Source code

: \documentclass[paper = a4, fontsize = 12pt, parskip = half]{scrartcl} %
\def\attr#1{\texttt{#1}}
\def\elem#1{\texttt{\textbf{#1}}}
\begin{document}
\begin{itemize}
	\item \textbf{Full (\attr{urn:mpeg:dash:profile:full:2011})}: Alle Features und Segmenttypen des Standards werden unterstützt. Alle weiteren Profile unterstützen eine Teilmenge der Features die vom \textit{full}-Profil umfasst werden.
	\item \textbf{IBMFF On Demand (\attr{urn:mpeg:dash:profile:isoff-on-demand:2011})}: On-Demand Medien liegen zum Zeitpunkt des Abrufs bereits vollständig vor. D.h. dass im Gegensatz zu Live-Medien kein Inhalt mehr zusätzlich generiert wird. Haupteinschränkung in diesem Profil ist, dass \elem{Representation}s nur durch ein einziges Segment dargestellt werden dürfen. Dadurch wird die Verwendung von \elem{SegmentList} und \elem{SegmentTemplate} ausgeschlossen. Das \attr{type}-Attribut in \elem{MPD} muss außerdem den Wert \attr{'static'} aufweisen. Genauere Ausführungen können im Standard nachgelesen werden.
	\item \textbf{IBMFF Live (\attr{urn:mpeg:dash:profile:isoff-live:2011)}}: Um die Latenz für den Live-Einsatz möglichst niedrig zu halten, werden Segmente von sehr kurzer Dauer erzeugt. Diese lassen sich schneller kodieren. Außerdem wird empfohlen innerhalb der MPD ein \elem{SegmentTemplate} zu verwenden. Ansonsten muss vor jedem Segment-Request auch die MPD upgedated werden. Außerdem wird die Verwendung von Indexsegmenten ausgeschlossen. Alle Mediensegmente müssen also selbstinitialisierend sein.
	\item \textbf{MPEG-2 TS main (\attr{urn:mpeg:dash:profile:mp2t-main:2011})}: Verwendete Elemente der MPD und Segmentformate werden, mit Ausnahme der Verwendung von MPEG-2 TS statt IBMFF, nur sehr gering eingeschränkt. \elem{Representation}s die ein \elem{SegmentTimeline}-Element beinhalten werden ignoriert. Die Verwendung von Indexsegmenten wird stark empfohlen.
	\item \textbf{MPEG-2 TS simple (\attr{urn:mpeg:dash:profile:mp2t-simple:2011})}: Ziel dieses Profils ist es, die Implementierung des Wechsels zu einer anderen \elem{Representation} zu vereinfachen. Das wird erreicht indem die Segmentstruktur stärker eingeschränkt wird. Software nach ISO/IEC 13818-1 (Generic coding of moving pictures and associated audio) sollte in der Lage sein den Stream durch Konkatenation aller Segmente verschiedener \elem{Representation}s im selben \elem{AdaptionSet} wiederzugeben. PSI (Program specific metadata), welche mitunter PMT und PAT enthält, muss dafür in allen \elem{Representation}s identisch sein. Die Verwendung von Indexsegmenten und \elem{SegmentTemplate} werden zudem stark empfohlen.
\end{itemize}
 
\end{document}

§ **Exercise aim**
Nothing but the lines holding the word "texttt" should be returned from the listing above.

§ **Response**
\def\attr#1{\texttt{#1}}
\def\elem#1{\texttt{\textbf{#1}}}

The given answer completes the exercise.